With one in five young mothers lonely “all the time”, it’s time for employers and services to step up.

“Despite having my child with me all the time, I felt very lonely,” says Laura Davies. A member of an advisory panel for the Young Women’s Trust, she had her son age 20. Now, with a new report suggesting that one in five young mums “feels lonely all the time”, she’s sharing her story.

Polling commissioned by the Young Women’s Trust has highlighted the isolation that young motherhood can bring. Of course, getting out and about the same as you did before is never easy once there’s a young child in the picture. For young mothers, however, the situation can be particularly difficult.

According to the report, over a quarter of young mothers leave the house just once a week or less, with some leaving just once a month.

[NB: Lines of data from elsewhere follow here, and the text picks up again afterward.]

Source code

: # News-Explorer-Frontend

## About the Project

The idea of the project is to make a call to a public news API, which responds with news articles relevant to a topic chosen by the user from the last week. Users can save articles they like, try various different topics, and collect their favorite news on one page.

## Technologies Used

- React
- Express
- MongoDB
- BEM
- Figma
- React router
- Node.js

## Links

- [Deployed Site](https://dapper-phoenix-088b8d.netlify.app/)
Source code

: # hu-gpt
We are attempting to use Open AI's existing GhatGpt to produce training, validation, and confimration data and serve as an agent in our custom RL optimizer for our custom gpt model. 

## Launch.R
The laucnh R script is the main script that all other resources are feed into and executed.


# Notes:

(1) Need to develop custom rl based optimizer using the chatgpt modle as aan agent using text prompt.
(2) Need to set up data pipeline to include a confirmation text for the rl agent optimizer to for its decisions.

Aside from all the usual challenges – like wrestling a colicky infant into their jacket, or pumping milk for the trip with one hand while making sure no-one is crawling into anything dangerous with the other – young mothers are more likely to suffer from a lack of support network, or to lack the confidence to approach mother-baby groups and other organisations designed to help. In fact, some 68 per cent of young mothers said they had felt unwelcome in a parent and toddler group.

Davies paints what research suggests is a common picture.

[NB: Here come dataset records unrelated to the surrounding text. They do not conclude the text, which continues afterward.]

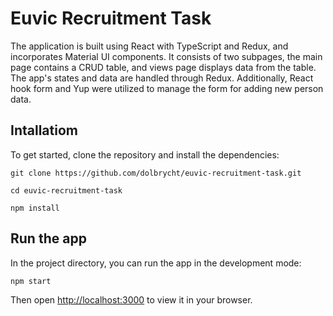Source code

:# Euvic Recruitment Task
The application is built using React with TypeScript and Redux, and incorporates Material UI components. It consists of two subpages, the main page contains a CRUD table, and views page displays data from the table. The app's states and data are handled through Redux. Additionally, React hook form and Yup were utilized to manage the form for adding new person data.


## Intallatiom

To get started, clone the repository and install the dependencies:

 `git clone https://github.com/dolbrycht/euvic-recruitment-task.git`
 
 `cd euvic-recruitment-task`
 
 `npm install`

## Run the app

In the project directory, you can run the app in the development mode:

 `npm start`

Then open [http://localhost:3000](http://localhost:3000) to view it in your browser.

“Motherhood had alienated me from my past. While all my friends were off forging a future for themselves, I was under a mountain of baby clothes trying to navigate my new life. Our schedules were different and it became hard to find the time.”

“No one ever tells you that when you have a child you will feel an overwhelming sense of love that you cannot describe, but also an overwhelming sense of loneliness when you realise that your life won’t be the same again.

More than half of 16 to 24-year-olds surveyed said that they felt lonelier since becoming a mother, with more than two-thirds saying they had fewer friends than before. Yet making new friends can be hard, too, especially given the judgement young mothers can face. In fact, 73 per cent of young mothers polled said they’d experienced rudeness or unpleasant behaviour when out with their children in public.

As Davies puts it, “Trying to find mum friends when your self-confidence is at rock bottom is daunting. I found it easier to reach out for support online than meet people face to face. Knowing they couldn’t judge me on my age gave me comfort.”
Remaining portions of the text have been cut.